7-Hydroxy-2-substituted-4-H-1-benzopyran-4-one derivatives as aldose reductase inhibitors: a SAR study

作者：Luca Costantino、Antonella Del Corso、Giulio Rastelli、J.Mark Petrash、Umberto Mura

DOI：10.1016/s0223-5234(01)01272-7

日期：2001.9

On the basis of the results of molecular modelling studies performed on the aldose reductase (ALR2) inhibitor 7-hydroxy-2-(4'-hydroxybenzyl)-4H-1-benzopyran-4-one (compound A) bound at the active site of the enzyme, we synthesised and tested on bovine and human ALR2 several derivatives modified at position 2 of the benzopyran moiety, in order to confirm the hypothesised binding mode of this compound.
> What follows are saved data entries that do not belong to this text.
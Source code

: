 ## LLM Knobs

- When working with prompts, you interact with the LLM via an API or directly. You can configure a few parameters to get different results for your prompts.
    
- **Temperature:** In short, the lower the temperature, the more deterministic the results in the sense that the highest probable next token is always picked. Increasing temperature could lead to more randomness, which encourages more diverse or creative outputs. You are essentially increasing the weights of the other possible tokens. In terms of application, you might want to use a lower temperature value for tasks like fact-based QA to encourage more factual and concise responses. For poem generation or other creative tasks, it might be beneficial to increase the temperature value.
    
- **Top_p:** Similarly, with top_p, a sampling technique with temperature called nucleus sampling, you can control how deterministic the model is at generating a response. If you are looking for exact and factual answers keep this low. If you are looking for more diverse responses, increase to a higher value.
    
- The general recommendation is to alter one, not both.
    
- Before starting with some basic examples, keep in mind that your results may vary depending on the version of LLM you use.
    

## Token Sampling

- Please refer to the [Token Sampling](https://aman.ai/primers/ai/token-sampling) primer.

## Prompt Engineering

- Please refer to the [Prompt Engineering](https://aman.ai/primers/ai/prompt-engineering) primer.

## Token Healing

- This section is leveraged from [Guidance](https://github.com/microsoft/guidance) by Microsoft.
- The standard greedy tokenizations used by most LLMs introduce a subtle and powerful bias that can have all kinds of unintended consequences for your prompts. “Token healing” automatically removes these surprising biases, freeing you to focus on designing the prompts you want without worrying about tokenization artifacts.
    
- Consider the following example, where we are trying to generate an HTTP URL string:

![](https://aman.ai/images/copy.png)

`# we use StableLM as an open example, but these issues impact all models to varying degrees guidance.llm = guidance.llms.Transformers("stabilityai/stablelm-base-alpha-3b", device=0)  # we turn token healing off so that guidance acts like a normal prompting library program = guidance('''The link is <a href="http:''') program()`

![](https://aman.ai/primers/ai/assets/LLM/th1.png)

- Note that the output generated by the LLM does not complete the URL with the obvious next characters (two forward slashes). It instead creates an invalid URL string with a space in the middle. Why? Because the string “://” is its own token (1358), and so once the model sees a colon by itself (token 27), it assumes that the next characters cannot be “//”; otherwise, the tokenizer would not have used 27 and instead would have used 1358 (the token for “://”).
The substitution of the methylene bridge with the isosteric sulphur substituent gives an active derivative, while substitution with a polar NH causes a decrease in inhibitory activity; this is in accordance to the previously reported structure in which the methylene linker was found to be adjacent to a hydrophobic aminoacid (Leu300). Among the substituents at 4' position examined, the most favourable for inhibitory activity are those able to act as hydrogen bond donors, supporting the hypothesis of the importance of the interaction with Thr113 for the inhibition of the enzyme. (C) 2001 Editions scientifiques et medicales Elsevier SAS.